Last updated on October 29, 2025
Perhaps after reading all this, you’ve wisely decided not to move here, but you’re still tempted by the idea of a quirky weekend getaway. This chapter is for you. It’s a public service announcement to save you your time, your money, and your romantic notions. Your weekend in Bisbee will not be the charming, authentic experience the travel blogs promised. It will be a frustrating, overpriced, and deeply artificial exercise in curated consumption.
Your ordeal will begin with parking. You will spend the first hour of your precious vacation time circling the narrow, congested streets of Old Bisbee, hunting for a mythical parking spot. You will be locked in a slow-motion demolition derby with a hundred other frustrated tourists. When you finally give up and park a mile away at the base of a staircase that looks like it was designed by M.C. Escher, your charming getaway has already begun with a sweaty, uphill hike.
Once you reach the main tourist drag, you will discover that the “authentic artist town” is essentially one long, open-air gift shop. The stores are filled with the same generic, mass-produced “bohemian” trinkets you can buy in Sedona, Taos, or any other tourist trap. The art galleries are a mix of competent local work and schlocky desert kitsch, all of it priced for the visitor who doesn’t know any better. You are not discovering a hidden gem; you are being sold a carefully packaged and trademarked version of “weird.”
Feeling hungry? Get ready to wait. The handful of decent restaurants are overwhelmed on the weekends, leading to long lines and stressed-out staff. You will wait an hour for a table to eat a perfectly average, and overpriced, burger. The town’s culinary scene is not an undiscovered foodie paradise; it is a collection of establishments that have learned they don’t have to try very hard to attract a captive audience.
Perhaps you’re here for the ghosts. You’ll sign up for a ghost tour and spend an hour being led through dark alleys while a guide in a cheap costume tells you unverifiable stories about spooky miners. You might stay in one of the “haunted” hotels, where you will pay a premium to sleep in a cramped, musty room with questionable plumbing and a creaky floor. The only thing that will haunt you is the bill you receive at checkout.

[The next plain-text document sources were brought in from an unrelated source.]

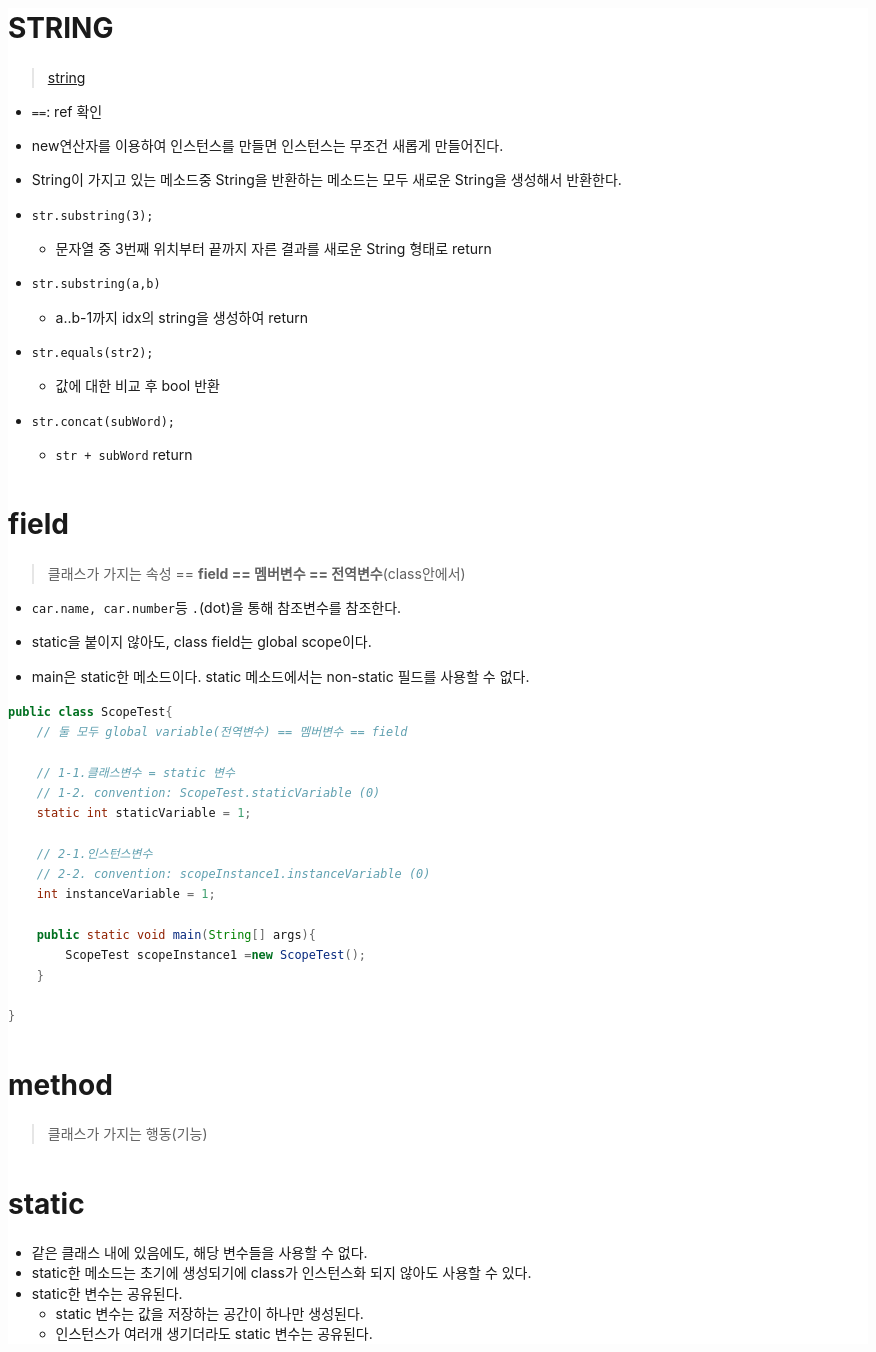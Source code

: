 

# STRING

> [string](https://programmers.co.kr/learn/courses/5/lessons/139)
- `==`: ref 확인
- new연산자를 이용하여 인스턴스를 만들면 인스턴스는 무조건 새롭게 만들어진다.
- String이 가지고 있는 메소드중 String을 반환하는 메소드는 모두 새로운 String을 생성해서 반환한다.

- `str.substring(3);`
    - 문자열 중 3번째 위치부터 끝까지 자른 결과를 새로운 String 형태로 return
- `str.substring(a,b)`
    - a..b-1까지 idx의 string을 생성하여 return

- `str.equals(str2);`
    - 값에 대한 비교 후 bool 반환

- `str.concat(subWord);`
    - `str + subWord` return

# field
> 클래스가 가지는 속성 == **field == 멤버변수 == 전역변수**(class안에서)

- `car.name, car.number`등 `.`(dot)을 통해 참조변수를 참조한다.

- static을 붙이지 않아도, class field는 global scope이다.
- main은 static한 메소드이다. static 메소드에서는 non-static 필드를 사용할 수 없다.

```java
public class ScopeTest{
    // 둘 모두 global variable(전역변수) == 멤버변수 == field

    // 1-1.클래스변수 = static 변수
    // 1-2. convention: ScopeTest.staticVariable (0)
    static int staticVariable = 1;
    
    // 2-1.인스턴스변수
    // 2-2. convention: scopeInstance1.instanceVariable (0)
    int instanceVariable = 1;

    public static void main(String[] args){
        ScopeTest scopeInstance1 =new ScopeTest();
    }

}
```

# method
> 클래스가 가지는 행동(기능)

# static
- 같은 클래스 내에 있음에도, 해당 변수들을 사용할 수 없다.
- static한 메소드는 초기에 생성되기에 class가 인스턴스화 되지 않아도 사용할 수 있다.
- static한 변수는 공유된다.
    - static 변수는 값을 저장하는 공간이 하나만 생성된다.
    - 인스턴스가 여러개 생기더라도 static 변수는 공유된다.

Throughout your visit, you will have the distinct feeling that you are being managed. The smiles from the shopkeepers are transactional. The “eccentric” characters you meet on the street seem to be performing a well-rehearsed part. You are not a welcome guest; you are a mark, a walking wallet to be emptied before you get back in your car on Sunday. The entire town is a stage set, and the play is performed every weekend for a new audience. Don’t be that audience. There are a thousand more authentic and enjoyable ways to spend your weekend and your money.